[英]dataframe in pandas with certain conditions
am trying to combine features of in a dataframe to derive a new columns in the dataframe 我试图结合数据框中的功能来导出数据框中的新列
I have this dataframe 我有这个数据帧
Id Author News_post Label
1 Jessica xxxxxxxxx 1
2 Adams xxxxxxxxx 1
3 Adams xxxxxxxxx 1
4 Mike xxxxxxxxx 0
5 James xxxxxxxxx 1
6 Mike xxxxxxxxx 1
7 Mike xxxxxxxxx 0
8 Paul xxxxxxxxx 0
9 Jessica xxxxxxxxx 0
10 Adams xxxxxxxxx 0
NB: where the Label
column have 1=TRUE
AND 0=FALSE
注意: Label
列的位置为1=TRUE
0=FALSE
Id Author Num_Post Num_True_Label Num_False_Label Mean
1 Adams 3 2 1 x
2 James 1 1 0 x
3 Jessica 2 1 1 x
4 Mike 2 0 1 x
5 Paul 1 0 0 x
This may solve a number of things you are trying to get from your issue: 这可能会解决您尝试从您的问题中获得的一些事项:
df = pd.read_clipboard() # just copied your dataframe
df = df.groupby('Author').describe()
Output: 输出:
Id Label
count mean std min 25% 50% 75% max count mean std min 25% 50% 75% max
Author
Adams 3.0 5.000000 4.358899 2.0 2.5 3.0 6.5 10.0 3.0 0.666667 0.577350 0.0 0.50 1.0 1.00 1.0
James 1.0 5.000000 NaN 5.0 5.0 5.0 5.0 5.0 1.0 1.000000 NaN 1.0 1.00 1.0 1.00 1.0
Jessica 2.0 5.000000 5.656854 1.0 3.0 5.0 7.0 9.0 2.0 0.500000 0.707107 0.0 0.25 0.5 0.75 1.0
Mike 3.0 5.666667 1.527525 4.0 5.0 6.0 6.5 7.0 3.0 0.333333 0.577350 0.0 0.00 0.0 0.50 1.0
Paul 1.0 8.000000 NaN 8.0 8.0 8.0 8.0 8.0 1.0 0.000000 NaN 0.0 0.00 0.0 0.00 0.0
The following will get you what you need: 以下内容将为您提供所需:
In [1]: import pandas as pd
In [2]: df = pd.DataFrame({'Author': ['Jessica', 'Adams', 'Adams', 'Mike', 'James', 'Mike', 'Mike', 'Paul', 'Jessica', 'Adams'], 'News_post': ['xxxxxxxxx', 'xxxxxxxxx', 'xxxxxxxxx', 'xxxxxxxxx', 'xxxxxxxxx', 'xxxxxxxxx', 'xxxxxxxxx', 'xx
...: xxxxxxx', 'xxxxxxxxx', 'xxxxxxxxx'], 'Label': [1,1,1,0,1,1,0,0,0,0]})

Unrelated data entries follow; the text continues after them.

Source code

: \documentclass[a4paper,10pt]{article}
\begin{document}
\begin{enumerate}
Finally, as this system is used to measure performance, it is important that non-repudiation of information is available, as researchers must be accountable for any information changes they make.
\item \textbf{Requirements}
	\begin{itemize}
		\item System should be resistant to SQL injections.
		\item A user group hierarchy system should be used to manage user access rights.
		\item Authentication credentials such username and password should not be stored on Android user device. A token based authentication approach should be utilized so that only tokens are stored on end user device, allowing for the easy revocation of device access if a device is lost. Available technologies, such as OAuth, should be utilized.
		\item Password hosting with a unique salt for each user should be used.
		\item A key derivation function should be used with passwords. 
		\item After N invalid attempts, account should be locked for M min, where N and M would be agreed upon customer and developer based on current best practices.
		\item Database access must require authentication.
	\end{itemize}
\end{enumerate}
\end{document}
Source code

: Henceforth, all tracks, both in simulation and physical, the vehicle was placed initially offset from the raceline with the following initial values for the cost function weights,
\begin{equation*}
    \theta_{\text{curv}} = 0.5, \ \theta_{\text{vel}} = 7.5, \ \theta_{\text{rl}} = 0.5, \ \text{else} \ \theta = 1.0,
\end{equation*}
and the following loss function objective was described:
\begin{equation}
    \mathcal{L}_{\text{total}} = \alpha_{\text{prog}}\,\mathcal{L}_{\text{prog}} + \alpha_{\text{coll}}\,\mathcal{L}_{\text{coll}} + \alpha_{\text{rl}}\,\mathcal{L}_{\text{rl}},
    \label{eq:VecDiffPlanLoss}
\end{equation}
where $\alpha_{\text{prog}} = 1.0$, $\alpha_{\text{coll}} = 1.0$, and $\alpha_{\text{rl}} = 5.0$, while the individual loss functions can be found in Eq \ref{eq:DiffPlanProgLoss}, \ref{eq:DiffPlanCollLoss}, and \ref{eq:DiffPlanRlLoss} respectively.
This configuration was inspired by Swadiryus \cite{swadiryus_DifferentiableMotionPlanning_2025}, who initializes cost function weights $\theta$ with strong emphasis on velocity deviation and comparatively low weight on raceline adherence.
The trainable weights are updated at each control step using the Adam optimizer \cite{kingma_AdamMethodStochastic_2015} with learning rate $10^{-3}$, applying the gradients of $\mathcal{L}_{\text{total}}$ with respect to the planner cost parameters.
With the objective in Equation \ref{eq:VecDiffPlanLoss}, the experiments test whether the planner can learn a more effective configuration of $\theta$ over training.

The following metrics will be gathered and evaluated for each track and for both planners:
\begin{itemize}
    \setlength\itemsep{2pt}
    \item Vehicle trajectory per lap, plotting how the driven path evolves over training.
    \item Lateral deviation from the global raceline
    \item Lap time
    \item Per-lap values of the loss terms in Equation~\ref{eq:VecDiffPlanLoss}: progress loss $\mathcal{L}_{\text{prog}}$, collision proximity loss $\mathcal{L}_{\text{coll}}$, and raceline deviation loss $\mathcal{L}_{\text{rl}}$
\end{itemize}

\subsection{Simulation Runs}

In [3]: num_true_label_df = df.groupby(by=['Author']).sum().rename(columns={'Label': 'Num_True_Label'}).reset_index()
In [4]: num_post_df = df.groupby(by=['Author']).count().rename(columns={'News_post': 'Num_Post'})[['Num_Post']].reset_index()
In [5]: df = pd.merge(num_post_df, num_true_label_df, how='left', on='Author').reset_index().rename(columns={'index': 'Id'})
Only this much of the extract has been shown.